I gave a big sigh, but not because of any opinion I have about the new tax law. I gave a big sigh because this question was two big misconceptions rolled into one. And now, more than a year after the passage of the Tax Cuts and Jobs Act of 2017, it’s finally time for Americans to begin filing their first tax returns under the new law. That makes this the perfect time to set the record straight about the impact of tax reform on charitable giving.
My friend’s first mistake was this: charitable gifts ARE still tax-deductible! I discussed this in detail in our Legacy Circle webinar in September, so that’s a good resource on this topic. In a nutshell, the tax deductibility of charitable gifts is not what changed under the new law.
Let me break it down.
Paying taxes is basically all about lowering your taxable income. Every year, when you do your taxes, you calculate your total deductions. You can do this in one of two ways: by itemizing your deductions or by taking the standard deduction. Itemizing your deductions means that you add up all of the tax deductions you’re entitled to for the year — this includes your charitable giving, but also things like property taxes and IRA contributions — and subtract that number from your total taxable income. As a result, your taxable income is lower, and you’ll pay less in taxes.
The standard deduction, on the other hand, is a deduction that is available to every taxpayer. So, when you do your taxes, you add up your total deductions for the year and compare that amount to the standard deduction amount. Then, all you have to do is choose the option that saves you the most money.
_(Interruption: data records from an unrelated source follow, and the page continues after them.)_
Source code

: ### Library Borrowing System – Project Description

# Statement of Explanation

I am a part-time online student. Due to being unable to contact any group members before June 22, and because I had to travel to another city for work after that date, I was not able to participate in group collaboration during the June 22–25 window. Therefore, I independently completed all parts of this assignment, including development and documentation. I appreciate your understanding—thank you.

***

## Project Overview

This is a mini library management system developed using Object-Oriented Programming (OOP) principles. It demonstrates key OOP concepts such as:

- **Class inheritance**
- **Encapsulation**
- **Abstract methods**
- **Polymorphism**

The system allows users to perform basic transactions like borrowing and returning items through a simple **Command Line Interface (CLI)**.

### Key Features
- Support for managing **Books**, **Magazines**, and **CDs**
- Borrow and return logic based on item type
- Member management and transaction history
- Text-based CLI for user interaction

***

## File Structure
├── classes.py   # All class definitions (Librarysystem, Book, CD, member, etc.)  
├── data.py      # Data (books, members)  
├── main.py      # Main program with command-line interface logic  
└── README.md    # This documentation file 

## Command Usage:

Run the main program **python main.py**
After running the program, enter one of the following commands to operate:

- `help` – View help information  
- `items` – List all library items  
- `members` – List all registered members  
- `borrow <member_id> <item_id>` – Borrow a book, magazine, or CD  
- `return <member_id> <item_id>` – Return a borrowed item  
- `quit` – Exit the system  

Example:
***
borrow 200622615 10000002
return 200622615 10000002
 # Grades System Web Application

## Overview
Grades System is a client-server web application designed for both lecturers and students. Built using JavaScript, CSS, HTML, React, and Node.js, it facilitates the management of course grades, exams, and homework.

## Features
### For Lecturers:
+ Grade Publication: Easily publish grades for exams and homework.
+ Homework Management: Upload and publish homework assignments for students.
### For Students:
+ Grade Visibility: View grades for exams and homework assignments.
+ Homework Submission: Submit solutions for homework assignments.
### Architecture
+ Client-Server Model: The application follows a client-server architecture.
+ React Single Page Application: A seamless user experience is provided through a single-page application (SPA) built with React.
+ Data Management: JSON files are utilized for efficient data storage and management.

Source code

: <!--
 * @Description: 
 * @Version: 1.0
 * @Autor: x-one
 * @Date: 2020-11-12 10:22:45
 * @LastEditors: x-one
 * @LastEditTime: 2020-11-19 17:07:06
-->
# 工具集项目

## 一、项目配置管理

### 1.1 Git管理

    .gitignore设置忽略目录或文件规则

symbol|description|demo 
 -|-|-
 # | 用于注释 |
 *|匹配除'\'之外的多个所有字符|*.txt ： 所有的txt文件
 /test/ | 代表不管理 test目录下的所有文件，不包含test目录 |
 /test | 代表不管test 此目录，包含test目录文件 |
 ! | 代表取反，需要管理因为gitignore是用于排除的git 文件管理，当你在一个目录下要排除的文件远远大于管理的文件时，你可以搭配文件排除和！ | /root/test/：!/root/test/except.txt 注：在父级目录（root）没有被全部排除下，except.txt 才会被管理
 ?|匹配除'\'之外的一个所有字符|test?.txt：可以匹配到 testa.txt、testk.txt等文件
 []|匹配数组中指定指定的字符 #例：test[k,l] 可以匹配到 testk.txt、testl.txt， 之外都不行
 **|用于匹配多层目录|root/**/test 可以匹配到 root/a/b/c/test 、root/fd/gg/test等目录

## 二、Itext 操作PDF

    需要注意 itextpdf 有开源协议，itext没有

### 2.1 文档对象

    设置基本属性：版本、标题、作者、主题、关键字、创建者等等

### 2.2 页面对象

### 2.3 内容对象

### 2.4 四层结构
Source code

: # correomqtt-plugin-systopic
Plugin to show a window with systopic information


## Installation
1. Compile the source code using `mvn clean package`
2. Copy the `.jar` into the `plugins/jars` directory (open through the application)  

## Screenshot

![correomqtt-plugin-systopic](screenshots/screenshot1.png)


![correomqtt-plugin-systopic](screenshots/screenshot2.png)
This has not changed.
So, take the 2018 tax year as an example. Because of the new tax law, the standard deduction is $12,000 for single filers. So, let’s say that you’re a single taxpayer. You add up all of your deductions, and the total amount comes to $18,000. Should you itemize your deductions or take the standard deduction?
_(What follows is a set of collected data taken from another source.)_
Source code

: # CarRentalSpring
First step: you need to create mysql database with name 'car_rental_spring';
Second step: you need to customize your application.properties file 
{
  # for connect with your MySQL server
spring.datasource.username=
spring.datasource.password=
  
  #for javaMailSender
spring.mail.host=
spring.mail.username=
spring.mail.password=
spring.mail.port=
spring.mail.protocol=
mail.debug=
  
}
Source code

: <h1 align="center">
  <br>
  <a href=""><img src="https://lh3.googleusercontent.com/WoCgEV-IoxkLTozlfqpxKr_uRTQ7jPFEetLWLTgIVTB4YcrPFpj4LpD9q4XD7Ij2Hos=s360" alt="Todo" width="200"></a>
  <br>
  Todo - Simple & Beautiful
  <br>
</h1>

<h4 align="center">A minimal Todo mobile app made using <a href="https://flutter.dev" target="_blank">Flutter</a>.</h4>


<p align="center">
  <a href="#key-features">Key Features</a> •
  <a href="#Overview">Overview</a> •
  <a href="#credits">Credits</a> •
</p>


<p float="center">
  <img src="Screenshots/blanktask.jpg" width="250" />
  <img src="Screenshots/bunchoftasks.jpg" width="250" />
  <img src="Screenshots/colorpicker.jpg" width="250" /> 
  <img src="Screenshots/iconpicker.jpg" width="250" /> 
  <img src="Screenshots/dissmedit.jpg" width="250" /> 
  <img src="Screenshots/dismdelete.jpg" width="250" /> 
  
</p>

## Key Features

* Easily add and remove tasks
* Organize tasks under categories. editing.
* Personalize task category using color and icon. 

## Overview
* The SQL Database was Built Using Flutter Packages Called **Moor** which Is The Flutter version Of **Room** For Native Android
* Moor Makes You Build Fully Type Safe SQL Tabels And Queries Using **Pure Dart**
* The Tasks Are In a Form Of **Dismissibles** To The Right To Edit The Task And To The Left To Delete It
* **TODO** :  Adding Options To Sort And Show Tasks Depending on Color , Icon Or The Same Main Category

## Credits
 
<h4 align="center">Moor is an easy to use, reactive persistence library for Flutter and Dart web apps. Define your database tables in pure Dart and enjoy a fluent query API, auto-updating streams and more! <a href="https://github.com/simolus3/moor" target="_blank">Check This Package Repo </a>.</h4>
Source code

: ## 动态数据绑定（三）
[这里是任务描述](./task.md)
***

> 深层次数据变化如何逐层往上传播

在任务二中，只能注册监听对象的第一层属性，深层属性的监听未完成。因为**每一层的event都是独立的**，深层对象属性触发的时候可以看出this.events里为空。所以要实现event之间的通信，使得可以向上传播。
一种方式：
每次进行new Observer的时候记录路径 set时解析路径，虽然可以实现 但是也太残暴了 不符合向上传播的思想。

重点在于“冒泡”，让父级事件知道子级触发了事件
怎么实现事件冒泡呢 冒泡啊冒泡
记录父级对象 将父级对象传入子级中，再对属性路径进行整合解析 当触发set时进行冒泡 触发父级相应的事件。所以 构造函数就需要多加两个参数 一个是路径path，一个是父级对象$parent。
In that case, you should itemize. That’s because your total itemized deductions of $18,000 are more than the standard deduction of $12,000. If you itemize, you’ll get to take $6,000 more off of your taxable income than you would if you just took the standard deduction. And, more deductions mean you pay less in taxes.
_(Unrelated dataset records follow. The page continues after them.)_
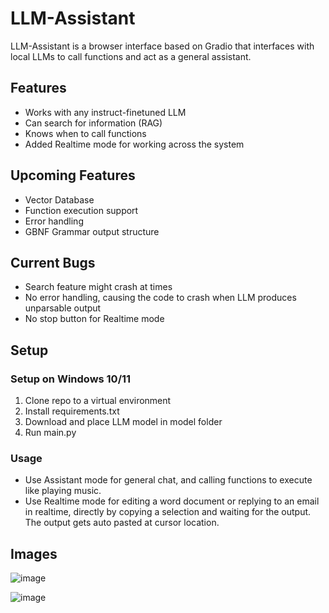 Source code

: # LLM-Assistant
LLM-Assistant is a browser interface based on Gradio that interfaces with local LLMs to call functions and act as a general assistant.

## Features
* Works with any instruct-finetuned LLM
* Can search for information (RAG)
* Knows when to call functions
* Added Realtime mode for working across the system

## Upcoming Features
* Vector Database
* Function execution support
* Error handling
* GBNF Grammar output structure

## Current Bugs
* Search feature might crash at times
* No error handling, causing the code to crash when LLM produces unparsable output
* No stop button for Realtime mode

## Setup
### Setup on Windows 10/11
1. Clone repo to a virtual environment
2. Install requirements.txt
3. Download and place LLM model in model folder
4. Run main.py

### Usage
* Use Assistant mode for general chat, and calling functions to execute like playing music.
* Use Realtime mode for editing a word document or replying to an email in realtime, directly by copying a selection and waiting for the output.
The output gets auto pasted at cursor location.

## Images
![image](https://github.com/Rivridis/LLM-Assistant/assets/97879757/5f7b5ada-119a-4d5f-9eff-75a4360ab3cc)

![image](https://github.com/Rivridis/LLM-Assistant/assets/97879757/2897b287-95b7-4a24-9979-1abe2325013d)



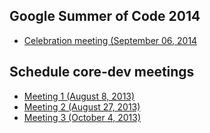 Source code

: ## Google Summer of Code 2014
 * [Celebration meeting (September 06, 2014](GSOC_2014_celebration_meeting)

## Schedule core-dev meetings
 * [Meeting 1 (August 8, 2013)](Meeting-1)
 * [Meeting 2 (August 27, 2013)](Meeting-2)
 * [Meeting 3 (October 4, 2013)](Meeting-3)


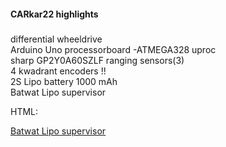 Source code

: #### CARkar22 highlights
#####
differential wheeldrive<br>
Arduino Uno processorboard -ATMEGA328 uproc  
sharp GP2Y0A60SZLF ranging sensors(3)  
4 kwadrant encoders !!  
2S Lipo battery 1000 mAh  
Batwat Lipo supervisor <p>HTML: <a href="https://home.hccnet.nl/coen.roos"></p>
Batwat Lipo supervisor <a href="https://home.hccnet.nl/coen.roos">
Now, let’s say you’re a single taxpayer and your deductions add up to just $8,000. Should you itemize your deductions, or take the standard deduction?
In this case, you should take the standard deduction. If you itemize, you’ll only get to lower your taxable income by $8,000. But, with the standard deduction, the government is giving you another option to lower your taxable income by $12,000. If you take the standard deduction, you’ll be lowering your taxable income by another $4,000 — and again, that means you’ll pay less in taxes.
A few things have changed, though. Most notably, the standard deduction amount has increased, from $6,350 for a single filer in 2017 to $12,000 for that same filer today. Many people who itemized their deductions in 2017 will end up paying less in taxes by taking the standard deduction this time around, and that is going to seem very different. There have also been changes to the types of things that can be deducted, in addition to new limitations placed on other deductions. But, at the end of the day, your charitable deduction is still available to help save you money on your taxes if you need it.
My friend’s second mistake was this: she seems to think that our dedicated sponsors support Plan because they get a tax deduction for doing so — and nothing could be further from the truth!
One of the best parts of being the Director of Planned Giving here at Plan International USA is that I get to meet and speak with our sponsors every day. I get to hear inspiring stories like the ones we’ve featured on our website about why people like you have chosen to partner with Plan to change the lives of girls around the world. You give because you believe in being part of something bigger than yourself. You give because you know that we can change lives when we work together toward a common goal. You give because you care.
So, I told my friend, no. No, the new tax law hasn’t been “bad” for me at work. We’ve talked about it, we’ve responded to it and we’ve helped people find opportunities to maximize their giving under the new law. But it hasn’t been “bad,” because it hasn’t stopped our donors from doing good in the world. And that’s what matters the most.